DeAndre’ Bembry’s third season in the NBA was his best yet, if for no other reason than he played all 82 games for the first time in his career. After finishing his sophomore season with a total of 64 games played for the club, several of which were garbage time duty during his rookie year, his consistent spot in the Atlanta Hawks’ rotation and consistent health were both massive questions coming into the year that have since been answered with resounding positivity for the soon-to-be 25 year old guard.
A larger role in the overall team didn’t necessarily come with a larger role within the offense itself, as Bembry’s usage and efficiency numbers stayed relatively consistent with prior years, but the ability to post similar numbers over a longer period is a positive step for him. He had the ball in his hands quite a bit and is absolutely a creator; it’s just not entirely clear at this point whether he’s better at creating for his team or his opponent.
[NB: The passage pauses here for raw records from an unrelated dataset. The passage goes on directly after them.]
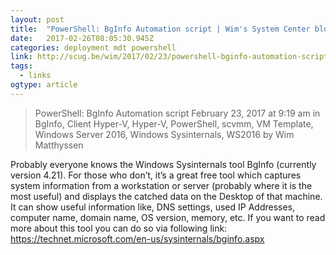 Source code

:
 ```yaml
---
layout: post 
title:  "PowerShell: BgInfo Automation script | Wim's System Center blog" 
date:   2017-02-26T08:05:30.945Z 
categories: deployment mdt powershell 
link: http://scug.be/wim/2017/02/23/powershell-bginfo-automation-script/ 
tags:
  - links
ogtype: article 
---
```


> PowerShell: BgInfo Automation script
February 23, 2017 at 9:19 am in BgInfo, Client Hyper-V, Hyper-V, PowerShell, scvmm, VM Template, Windows Server 2016, Windows Sysinternals, WS2016 by Wim Matthyssen

Probably everyone knows the Windows Sysinternals tool BgInfo (currently version 4.21). For those who don’t, it’s a great free tool which captures system information from a workstation or server (probably where it is the most useful) and displays the catched data on the Desktop of that machine. It can show useful information like, DNS settings, used IP Addresses, computer name, domain name, OS version, memory, etc. If you want to read more about this tool you can do so via following link: https://technet.microsoft.com/en-us/sysinternals/bginfo.aspx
For his position, Bembry is a pretty good passer and flashes the ability to be a secondary option or even a backup point guard on certain units, but he turns the ball over an astronomical amount. His 17.4 turnovers per 100 possessions was the 11th-worst mark in the league among 183 qualified players, though he’s certainly not alone on a Hawks team that was horrible at keeping hold of the ball; rookie point guard Trae Young was one spot worse than Bembry on the same list and the team as a whole placed five separate players in the top 52. The best qualified player on the team was John Collins, and he was only just above average.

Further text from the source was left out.